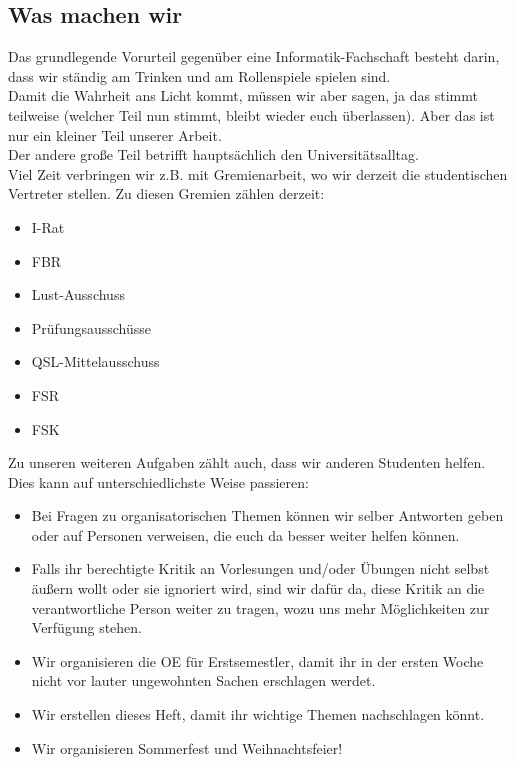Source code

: \documentclass[12pt,a4paper]{scrartcl}
\begin{document}
	\subsection{Was machen wir}
		Das grundlegende Vorurteil gegenüber eine Informatik-Fachschaft besteht darin, dass wir ständig am Trinken und am Rollenspiele spielen sind. \\
		Damit die Wahrheit ans Licht kommt, müssen wir aber sagen, ja das stimmt teilweise (welcher Teil nun stimmt, bleibt wieder euch überlassen). Aber das ist nur ein kleiner Teil unserer Arbeit.\\
		Der andere große Teil betrifft hauptsächlich den Universitätsalltag.\\ Viel Zeit verbringen wir z.B. mit Gremienarbeit, wo wir derzeit die studentischen Vertreter stellen. Zu diesen Gremien zählen derzeit:
		\begin{itemize}
			\item I-Rat
			\item FBR
			\item Lust-Ausschuss
			\item Prüfungsausschüsse
			\item QSL-Mittelausschuss
			\item FSR
			\item FSK	
		\end{itemize}
		Zu unseren weiteren Aufgaben zählt auch, dass wir anderen Studenten helfen. Dies kann auf unterschiedlichste Weise passieren:
		\begin{itemize}
			\item Bei Fragen zu organisatorischen Themen können wir selber Antworten geben oder auf Personen verweisen, die euch da besser weiter helfen können.
			\item Falls ihr berechtigte Kritik an Vorlesungen und/oder Übungen nicht selbst äußern wollt oder sie ignoriert wird, sind wir dafür da, diese Kritik an die verantwortliche Person weiter zu tragen, wozu uns mehr Möglichkeiten zur Verfügung stehen.
			\item Wir organisieren die OE für Erstsemestler, damit ihr in der ersten Woche nicht vor lauter ungewohnten Sachen erschlagen werdet.
			\item Wir erstellen dieses Heft, damit ihr wichtige Themen nachschlagen könnt.
			\item Wir organisieren Sommerfest und Weihnachtsfeier!
		\end{itemize}
		
\end{document}
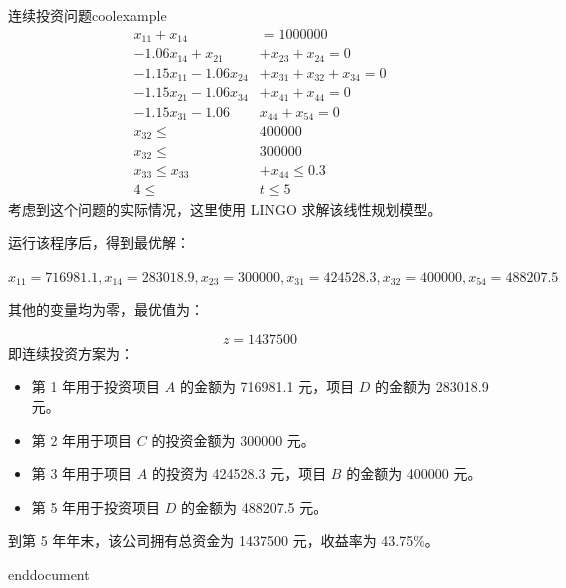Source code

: \begin{exbox}{连续投资问题}{coolexample}
            \[
            \begin{aligned}
            x_{11} + x_{14} &= 1000000 \\
            -1.06 x_{14} + x_{21} &+ x_{23} + x_{24} = 0 \\
            -1.15 x_{11} - 1.06 x_{24} &+ x_{31} + x_{32} + x_{34} = 0 \\
            -1.15 x_{21} - 1.06 x_{34} &+ x_{41} + x_{44} = 0 \\
            -1.15 x_{31} - 1.06  &x_{44} + x_{54} = 0 \\
            x_{32} \leq &400000 \\
            x_{32} \leq &300000 \\
            x_{33} \leq x_{33} &+ x_{44} \leq 0.3 \\
            4 \leq &t \leq 5
            \end{aligned}
            \]
            考虑到这个问题的实际情况，这里使用 LINGO 求解该线性规划模型。

            运行该程序后，得到最优解：

            $
            x_{11} = 716981.1
            ,
            x_{14} = 283018.9
            ,
            x_{23} = 300000
            ,
            x_{31} = 424528.3
            ,
            x_{32} = 400000
            ,
            x_{54} = 488207.5
            $
            
            其他的变量均为零，最优值为：

            \[
            z = 1437500
            \]
            即连续投资方案为：
            \begin{itemize}
                \item 第 1 年用于投资项目 \(A\) 的金额为 716981.1 元，项目 \(D\) 的金额为 283018.9 元。
                \item 第 2 年用于项目 \(C\) 的投资金额为 300000 元。
                \item 第 3 年用于项目 \(A\) 的投资为 424528.3 元，项目 \(B\) 的金额为 400000 元。
                \item 第 5 年用于投资项目 \(D\) 的金额为 488207.5 元。
            \end{itemize}
            到第 5 年年末，该公司拥有总资金为 1437500 元，收益率为 43.75\%。
            \end{exbox}

            
\ifx\allfiles\undefined
	
	
	
	end{document}
	\else
	\fi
□ □ □ □ □
### Exercise aim:
Which lines of the records above contain the word "的金额为"? Report each one in full.

### Result below:
                \item 第 1 年用于投资项目 \(A\) 的金额为 716981.1 元，项目 \(D\) 的金额为 283018.9 元。
                \item 第 3 年用于项目 \(A\) 的投资为 424528.3 元，项目 \(B\) 的金额为 400000 元。
                \item 第 5 年用于投资项目 \(D\) 的金额为 488207.5 元。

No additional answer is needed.